Every line of the records below that holds the word "from" should be copied out.

(Dataset entries)
*** Begin section ***
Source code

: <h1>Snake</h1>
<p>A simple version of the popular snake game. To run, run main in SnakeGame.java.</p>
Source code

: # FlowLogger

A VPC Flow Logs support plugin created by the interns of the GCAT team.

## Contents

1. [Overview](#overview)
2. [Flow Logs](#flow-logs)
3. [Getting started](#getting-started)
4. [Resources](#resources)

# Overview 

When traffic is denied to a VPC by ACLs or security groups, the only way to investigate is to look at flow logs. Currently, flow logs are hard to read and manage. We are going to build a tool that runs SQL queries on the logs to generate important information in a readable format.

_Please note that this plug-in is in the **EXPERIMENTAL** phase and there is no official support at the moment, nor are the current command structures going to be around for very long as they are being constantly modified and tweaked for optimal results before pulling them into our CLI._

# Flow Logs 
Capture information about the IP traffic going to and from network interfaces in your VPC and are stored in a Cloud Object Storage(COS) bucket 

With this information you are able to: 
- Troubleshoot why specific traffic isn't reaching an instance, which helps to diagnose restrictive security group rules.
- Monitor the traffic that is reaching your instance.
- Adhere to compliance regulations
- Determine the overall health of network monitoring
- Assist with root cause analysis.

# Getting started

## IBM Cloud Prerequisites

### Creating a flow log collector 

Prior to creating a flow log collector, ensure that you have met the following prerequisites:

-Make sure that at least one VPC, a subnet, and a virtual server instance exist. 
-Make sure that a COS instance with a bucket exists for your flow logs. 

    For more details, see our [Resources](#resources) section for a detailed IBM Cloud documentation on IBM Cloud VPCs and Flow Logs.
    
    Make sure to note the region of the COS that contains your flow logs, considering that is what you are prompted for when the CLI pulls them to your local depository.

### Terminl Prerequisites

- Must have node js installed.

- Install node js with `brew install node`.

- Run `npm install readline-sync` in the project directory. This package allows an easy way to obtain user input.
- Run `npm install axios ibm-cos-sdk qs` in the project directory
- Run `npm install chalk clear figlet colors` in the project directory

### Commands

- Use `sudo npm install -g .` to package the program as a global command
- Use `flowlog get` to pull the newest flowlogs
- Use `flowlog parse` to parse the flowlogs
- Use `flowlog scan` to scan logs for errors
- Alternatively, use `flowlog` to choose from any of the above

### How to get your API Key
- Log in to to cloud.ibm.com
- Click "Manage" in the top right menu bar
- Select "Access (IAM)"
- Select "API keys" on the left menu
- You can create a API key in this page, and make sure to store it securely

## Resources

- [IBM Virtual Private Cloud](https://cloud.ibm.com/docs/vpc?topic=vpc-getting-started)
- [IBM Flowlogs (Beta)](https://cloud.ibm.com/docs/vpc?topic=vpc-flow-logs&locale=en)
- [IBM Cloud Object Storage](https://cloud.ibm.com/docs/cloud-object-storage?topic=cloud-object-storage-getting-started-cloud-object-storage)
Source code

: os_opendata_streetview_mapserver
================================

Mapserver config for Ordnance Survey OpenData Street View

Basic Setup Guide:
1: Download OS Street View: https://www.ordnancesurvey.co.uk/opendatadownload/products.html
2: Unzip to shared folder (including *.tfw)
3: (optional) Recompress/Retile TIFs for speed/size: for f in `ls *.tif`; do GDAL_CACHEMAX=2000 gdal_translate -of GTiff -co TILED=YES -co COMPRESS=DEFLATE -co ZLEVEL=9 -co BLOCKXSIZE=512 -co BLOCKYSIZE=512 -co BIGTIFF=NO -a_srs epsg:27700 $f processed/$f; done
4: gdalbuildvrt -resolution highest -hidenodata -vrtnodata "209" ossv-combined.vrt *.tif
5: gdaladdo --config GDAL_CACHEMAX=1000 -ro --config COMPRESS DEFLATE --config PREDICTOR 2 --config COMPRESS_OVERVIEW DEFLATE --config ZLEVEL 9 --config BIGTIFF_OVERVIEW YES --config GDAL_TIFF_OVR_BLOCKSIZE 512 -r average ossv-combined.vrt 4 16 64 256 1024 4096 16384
*** End section ***
*Result below:*
Capture information about the IP traffic going to and from network interfaces in your VPC and are stored in a Cloud Object Storage(COS) bucket 
- Alternatively, use `flowlog` to choose from any of the above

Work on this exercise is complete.